### [TO DO]
Task for the records below: copy exactly from the first line on, stopping once the line with "The next part" is copied, and leave out the pictures.

Records excerpted from a collection:
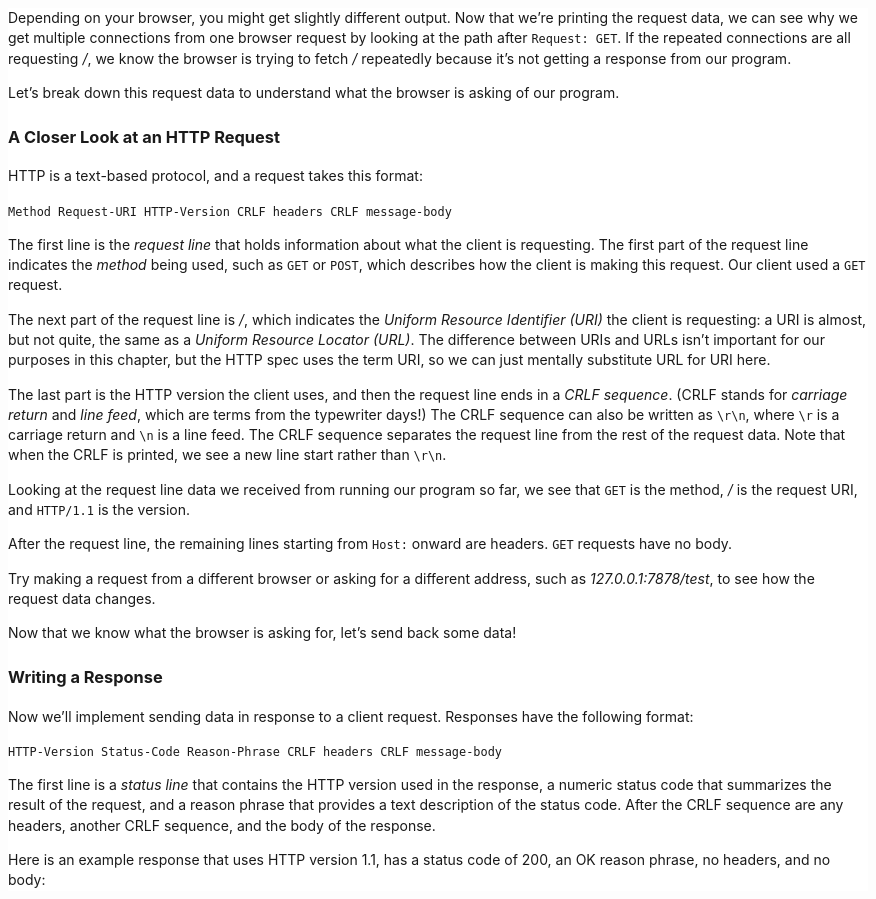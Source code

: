Depending on your browser, you might get slightly different output. Now that we’re printing the request data, we can see why we get multiple connections from one browser request by looking at the path after `Request: GET`. If the repeated connections are all requesting _/_, we know the browser is trying to fetch _/_ repeatedly because it’s not getting a response from our program.

Let’s break down this request data to understand what the browser is asking of our program.

### A Closer Look at an HTTP Request

HTTP is a text-based protocol, and a request takes this format:

`Method Request-URI HTTP-Version CRLF
headers CRLF
message-body` 

The first line is the _request line_ that holds information about what the client is requesting. The first part of the request line indicates the _method_ being used, such as `GET` or `POST`, which describes how the client is making this request. Our client used a `GET` request.

The next part of the request line is _/_, which indicates the _Uniform Resource Identifier_ _(URI)_ the client is requesting: a URI is almost, but not quite, the same as a _Uniform Resource Locator_ _(URL)_. The difference between URIs and URLs isn’t important for our purposes in this chapter, but the HTTP spec uses the term URI, so we can just mentally substitute URL for URI here.

The last part is the HTTP version the client uses, and then the request line ends in a _CRLF sequence_. (CRLF stands for _carriage return_ and _line feed_, which are terms from the typewriter days!) The CRLF sequence can also be written as `\r\n`, where `\r` is a carriage return and `\n` is a line feed. The CRLF sequence separates the request line from the rest of the request data. Note that when the CRLF is printed, we see a new line start rather than `\r\n`.

Looking at the request line data we received from running our program so far, we see that `GET` is the method, _/_ is the request URI, and `HTTP/1.1` is the version.

After the request line, the remaining lines starting from `Host:` onward are headers. `GET` requests have no body.

Try making a request from a different browser or asking for a different address, such as _127.0.0.1:7878/test_, to see how the request data changes.

Now that we know what the browser is asking for, let’s send back some data!

### Writing a Response

Now we’ll implement sending data in response to a client request. Responses have the following format:

`HTTP-Version Status-Code Reason-Phrase CRLF
headers CRLF
message-body` 

The first line is a _status line_ that contains the HTTP version used in the response, a numeric status code that summarizes the result of the request, and a reason phrase that provides a text description of the status code. After the CRLF sequence are any headers, another CRLF sequence, and the body of the response.

Here is an example response that uses HTTP version 1.1, has a status code of 200, an OK reason phrase, no headers, and no body:
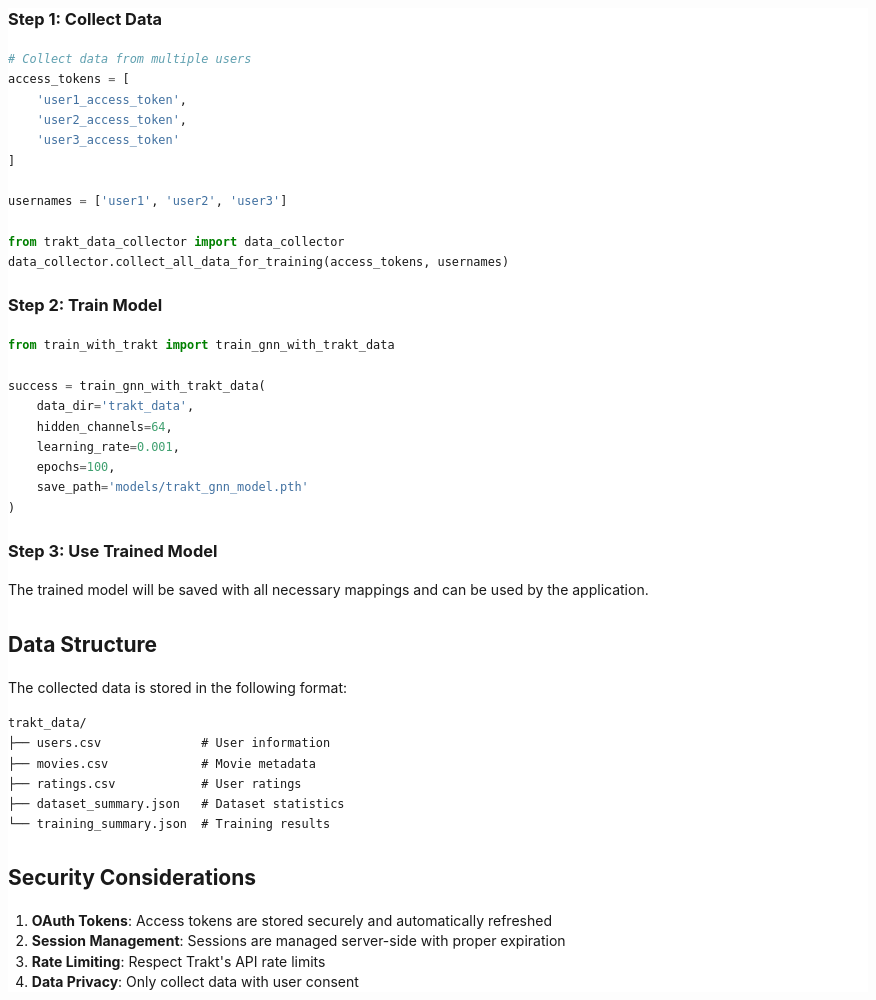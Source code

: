 ### Step 1: Collect Data

```python
# Collect data from multiple users
access_tokens = [
    'user1_access_token',
    'user2_access_token',
    'user3_access_token'
]

usernames = ['user1', 'user2', 'user3']

from trakt_data_collector import data_collector
data_collector.collect_all_data_for_training(access_tokens, usernames)
```

### Step 2: Train Model

```python
from train_with_trakt import train_gnn_with_trakt_data

success = train_gnn_with_trakt_data(
    data_dir='trakt_data',
    hidden_channels=64,
    learning_rate=0.001,
    epochs=100,
    save_path='models/trakt_gnn_model.pth'
)
```

### Step 3: Use Trained Model

The trained model will be saved with all necessary mappings and can be used by the application.

## Data Structure

The collected data is stored in the following format:

```
trakt_data/
├── users.csv              # User information
├── movies.csv             # Movie metadata
├── ratings.csv            # User ratings
├── dataset_summary.json   # Dataset statistics
└── training_summary.json  # Training results
```

## Security Considerations

1. **OAuth Tokens**: Access tokens are stored securely and automatically refreshed
2. **Session Management**: Sessions are managed server-side with proper expiration
3. **Rate Limiting**: Respect Trakt's API rate limits
4. **Data Privacy**: Only collect data with user consent
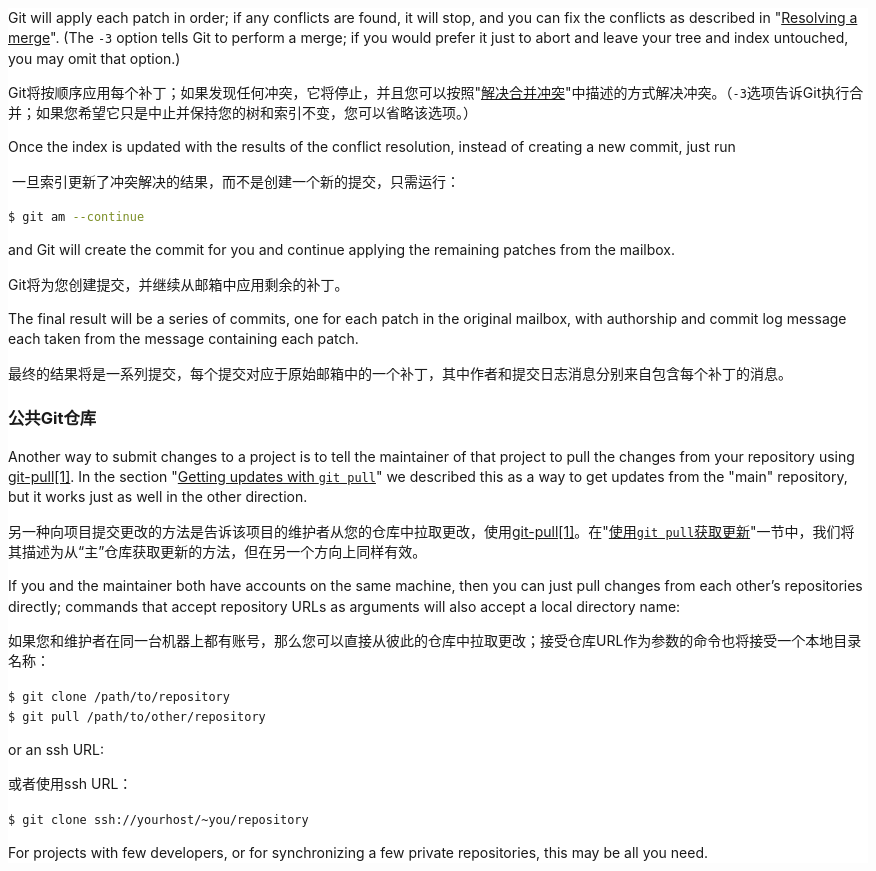 Git will apply each patch in order; if any conflicts are found, it will stop, and you can fix the conflicts as described in "[Resolving a merge](https://git-scm.com/docs/user-manual#resolving-a-merge)". (The `-3` option tells Git to perform a merge; if you would prefer it just to abort and leave your tree and index untouched, you may omit that option.)

​	Git将按顺序应用每个补丁；如果发现任何冲突，它将停止，并且您可以按照"[解决合并冲突](https://git-scm.com/docs/user-manual#resolving-a-merge)"中描述的方式解决冲突。（`-3`选项告诉Git执行合并；如果您希望它只是中止并保持您的树和索引不变，您可以省略该选项。）

Once the index is updated with the results of the conflict resolution, instead of creating a new commit, just run

​	一旦索引更新了冲突解决的结果，而不是创建一个新的提交，只需运行：

``` bash
$ git am --continue
```

and Git will create the commit for you and continue applying the remaining patches from the mailbox.

Git将为您创建提交，并继续从邮箱中应用剩余的补丁。

The final result will be a series of commits, one for each patch in the original mailbox, with authorship and commit log message each taken from the message containing each patch.

​	最终的结果将是一系列提交，每个提交对应于原始邮箱中的一个补丁，其中作者和提交日志消息分别来自包含每个补丁的消息。

### 公共Git仓库

Another way to submit changes to a project is to tell the maintainer of that project to pull the changes from your repository using [git-pull[1]](../1/git-pull). In the section "[Getting updates with `git pull`](https://git-scm.com/docs/user-manual#getting-updates-With-git-pull)" we described this as a way to get updates from the "main" repository, but it works just as well in the other direction.

​	另一种向项目提交更改的方法是告诉该项目的维护者从您的仓库中拉取更改，使用[git-pull[1]](https://chat.openai.com/1/git-pull)。在"[使用`git pull`获取更新](https://git-scm.com/docs/user-manual#getting-updates-With-git-pull)"一节中，我们将其描述为从“主”仓库获取更新的方法，但在另一个方向上同样有效。

If you and the maintainer both have accounts on the same machine, then you can just pull changes from each other’s repositories directly; commands that accept repository URLs as arguments will also accept a local directory name:

​	如果您和维护者在同一台机器上都有账号，那么您可以直接从彼此的仓库中拉取更改；接受仓库URL作为参数的命令也将接受一个本地目录名称：

``` bash
$ git clone /path/to/repository
$ git pull /path/to/other/repository
```

or an ssh URL:

或者使用ssh URL：

``` bash
$ git clone ssh://yourhost/~you/repository
```

For projects with few developers, or for synchronizing a few private repositories, this may be all you need.
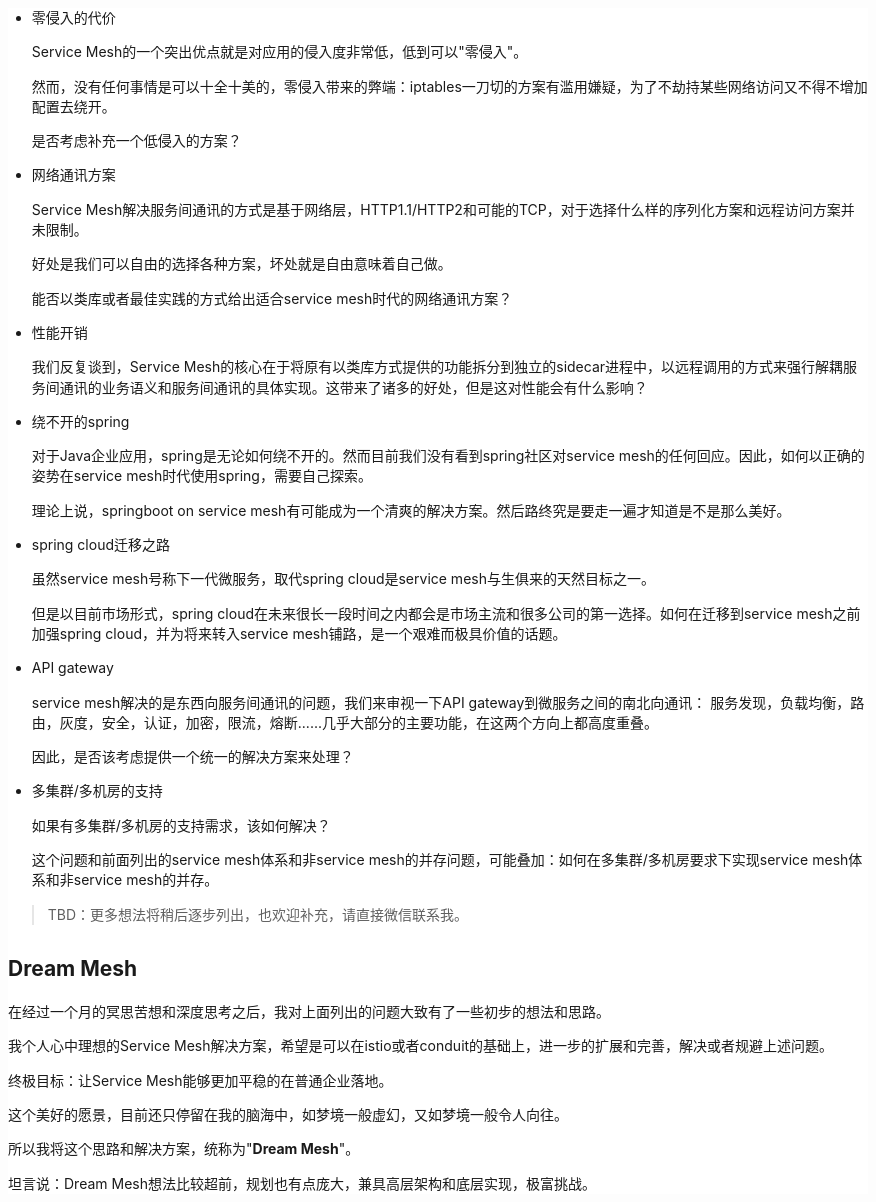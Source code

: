- 零侵入的代价

	Service Mesh的一个突出优点就是对应用的侵入度非常低，低到可以"零侵入"。

    然而，没有任何事情是可以十全十美的，零侵入带来的弊端：iptables一刀切的方案有滥用嫌疑，为了不劫持某些网络访问又不得不增加配置去绕开。

	是否考虑补充一个低侵入的方案？

- 网络通讯方案

	Service Mesh解决服务间通讯的方式是基于网络层，HTTP1.1/HTTP2和可能的TCP，对于选择什么样的序列化方案和远程访问方案并未限制。

	好处是我们可以自由的选择各种方案，坏处就是自由意味着自己做。

    能否以类库或者最佳实践的方式给出适合service mesh时代的网络通讯方案？

- 性能开销

	我们反复谈到，Service Mesh的核心在于将原有以类库方式提供的功能拆分到独立的sidecar进程中，以远程调用的方式来强行解耦服务间通讯的业务语义和服务间通讯的具体实现。这带来了诸多的好处，但是这对性能会有什么影响？

- 绕不开的spring

	对于Java企业应用，spring是无论如何绕不开的。然而目前我们没有看到spring社区对service mesh的任何回应。因此，如何以正确的姿势在service mesh时代使用spring，需要自己探索。

	理论上说，springboot on service mesh有可能成为一个清爽的解决方案。然后路终究是要走一遍才知道是不是那么美好。

- spring cloud迁移之路

	虽然service mesh号称下一代微服务，取代spring cloud是service mesh与生俱来的天然目标之一。

	但是以目前市场形式，spring cloud在未来很长一段时间之内都会是市场主流和很多公司的第一选择。如何在迁移到service mesh之前加强spring cloud，并为将来转入service mesh铺路，是一个艰难而极具价值的话题。

- API gateway

	service mesh解决的是东西向服务间通讯的问题，我们来审视一下API gateway到微服务之间的南北向通讯： 服务发现，负载均衡，路由，灰度，安全，认证，加密，限流，熔断......几乎大部分的主要功能，在这两个方向上都高度重叠。

	因此，是否该考虑提供一个统一的解决方案来处理？

- 多集群/多机房的支持

	如果有多集群/多机房的支持需求，该如何解决？

	这个问题和前面列出的service mesh体系和非service mesh的并存问题，可能叠加：如何在多集群/多机房要求下实现service mesh体系和非service mesh的并存。

> TBD：更多想法将稍后逐步列出，也欢迎补充，请直接微信联系我。

## Dream Mesh

在经过一个月的冥思苦想和深度思考之后，我对上面列出的问题大致有了一些初步的想法和思路。

我个人心中理想的Service Mesh解决方案，希望是可以在istio或者conduit的基础上，进一步的扩展和完善，解决或者规避上述问题。

终极目标：让Service Mesh能够更加平稳的在普通企业落地。

这个美好的愿景，目前还只停留在我的脑海中，如梦境一般虚幻，又如梦境一般令人向往。

所以我将这个思路和解决方案，统称为"**Dream Mesh**"。

坦言说：Dream Mesh想法比较超前，规划也有点庞大，兼具高层架构和底层实现，极富挑战。
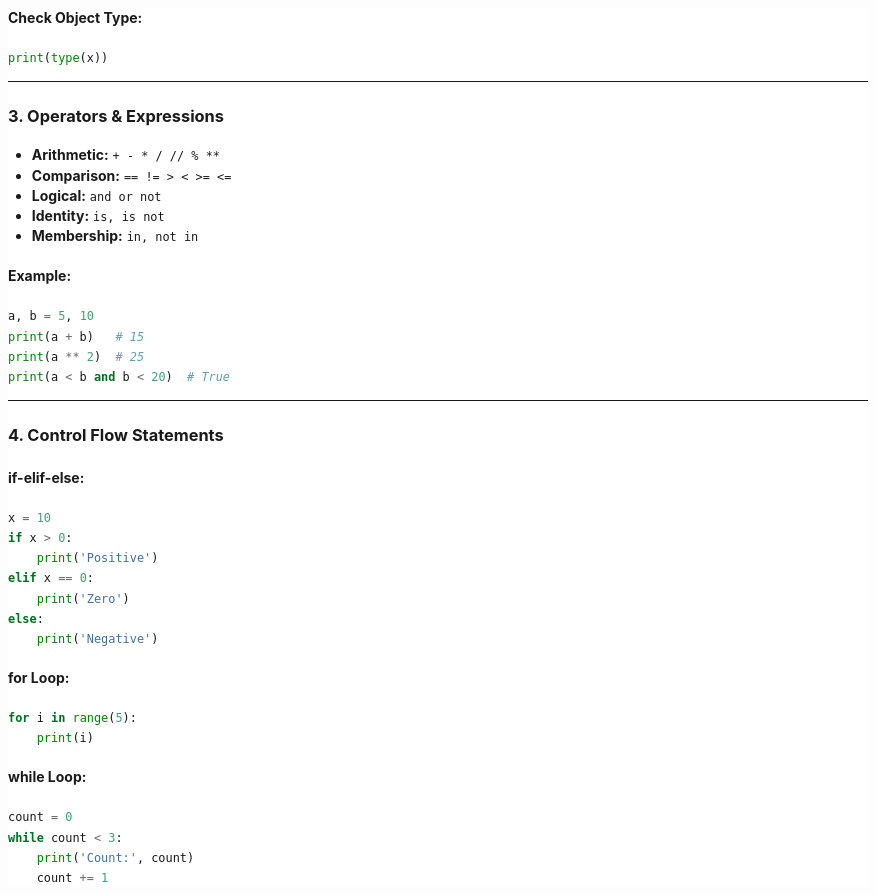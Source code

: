 #### **Check Object Type:**

```python
print(type(x))
```

---

### **3. Operators & Expressions**

* **Arithmetic:** `+ - * / // % **`
* **Comparison:** `== != > < >= <=`
* **Logical:** `and or not`
* **Identity:** `is, is not`
* **Membership:** `in, not in`

#### **Example:**

```python
a, b = 5, 10
print(a + b)   # 15
print(a ** 2)  # 25
print(a < b and b < 20)  # True
```

---

### **4. Control Flow Statements**

#### **if-elif-else:**

```python
x = 10
if x > 0:
    print('Positive')
elif x == 0:
    print('Zero')
else:
    print('Negative')
```

#### **for Loop:**

```python
for i in range(5):
    print(i)
```

#### **while Loop:**

```python
count = 0
while count < 3:
    print('Count:', count)
    count += 1
```
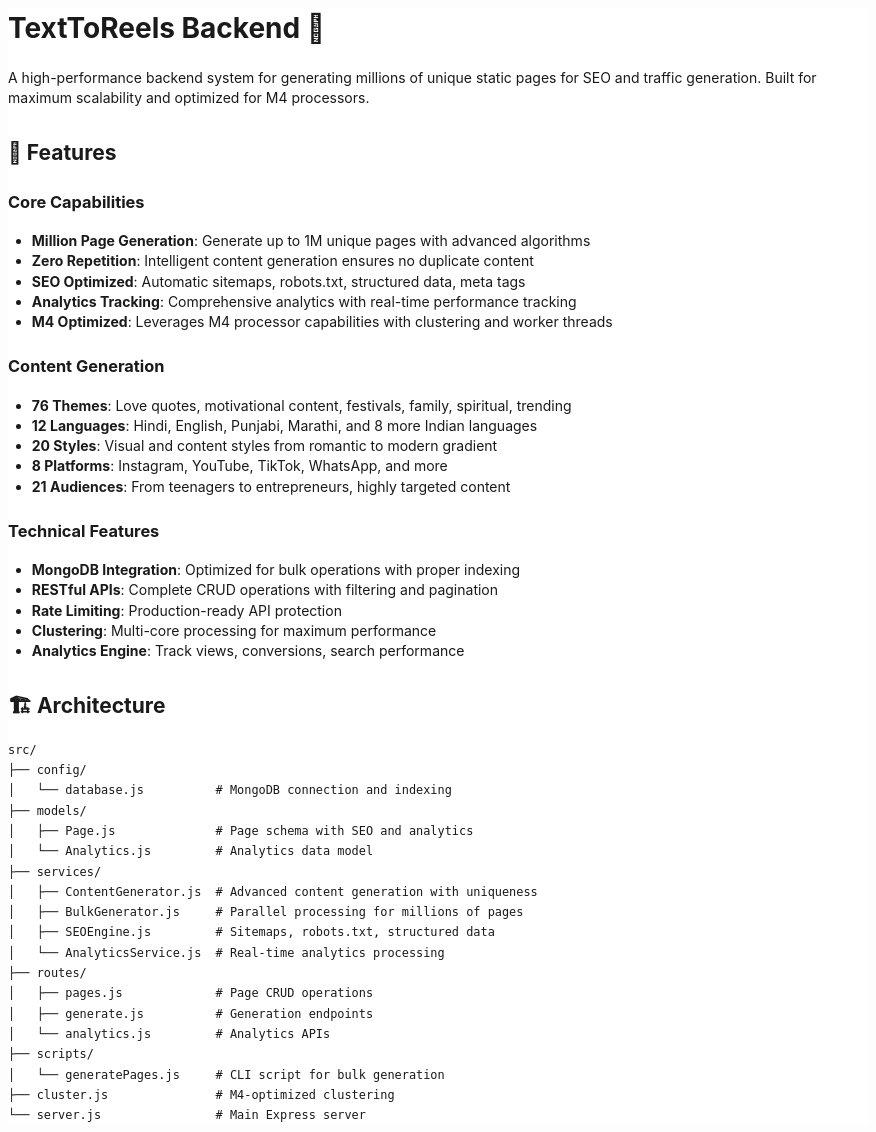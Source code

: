 # TextToReels Backend 🚀

A high-performance backend system for generating millions of unique static pages for SEO and traffic generation. Built for maximum scalability and optimized for M4 processors.

## 🌟 Features

### Core Capabilities
- **Million Page Generation**: Generate up to 1M unique pages with advanced algorithms
- **Zero Repetition**: Intelligent content generation ensures no duplicate content
- **SEO Optimized**: Automatic sitemaps, robots.txt, structured data, meta tags
- **Analytics Tracking**: Comprehensive analytics with real-time performance tracking
- **M4 Optimized**: Leverages M4 processor capabilities with clustering and worker threads

### Content Generation
- **76 Themes**: Love quotes, motivational content, festivals, family, spiritual, trending
- **12 Languages**: Hindi, English, Punjabi, Marathi, and 8 more Indian languages  
- **20 Styles**: Visual and content styles from romantic to modern gradient
- **8 Platforms**: Instagram, YouTube, TikTok, WhatsApp, and more
- **21 Audiences**: From teenagers to entrepreneurs, highly targeted content

### Technical Features
- **MongoDB Integration**: Optimized for bulk operations with proper indexing
- **RESTful APIs**: Complete CRUD operations with filtering and pagination
- **Rate Limiting**: Production-ready API protection
- **Clustering**: Multi-core processing for maximum performance
- **Analytics Engine**: Track views, conversions, search performance

## 🏗️ Architecture

```
src/
├── config/
│   └── database.js          # MongoDB connection and indexing
├── models/
│   ├── Page.js              # Page schema with SEO and analytics
│   └── Analytics.js         # Analytics data model
├── services/
│   ├── ContentGenerator.js  # Advanced content generation with uniqueness
│   ├── BulkGenerator.js     # Parallel processing for millions of pages
│   ├── SEOEngine.js         # Sitemaps, robots.txt, structured data
│   └── AnalyticsService.js  # Real-time analytics processing
├── routes/
│   ├── pages.js             # Page CRUD operations
│   ├── generate.js          # Generation endpoints
│   └── analytics.js         # Analytics APIs
├── scripts/
│   └── generatePages.js     # CLI script for bulk generation
├── cluster.js               # M4-optimized clustering
└── server.js                # Main Express server
```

### [THE COMPLETED TASK]
Source code

:Depending on your browser, you might get slightly different output. Now that we’re printing the request data, we can see why we get multiple connections from one browser request by looking at the path after `Request: GET`. If the repeated connections are all requesting _/_, we know the browser is trying to fetch _/_ repeatedly because it’s not getting a response from our program.

Let’s break down this request data to understand what the browser is asking of our program.

### A Closer Look at an HTTP Request

HTTP is a text-based protocol, and a request takes this format:

`Method Request-URI HTTP-Version CRLF
headers CRLF
message-body` 

The first line is the _request line_ that holds information about what the client is requesting. The first part of the request line indicates the _method_ being used, such as `GET` or `POST`, which describes how the client is making this request. Our client used a `GET` request.

The next part of the request line is _/_, which indicates the _Uniform Resource Identifier_ _(URI)_ the client is requesting: a URI is almost, but not quite, the same as a _Uniform Resource Locator_ _(URL)_. The difference between URIs and URLs isn’t important for our purposes in this chapter, but the HTTP spec uses the term URI, so we can just mentally substitute URL for URI here.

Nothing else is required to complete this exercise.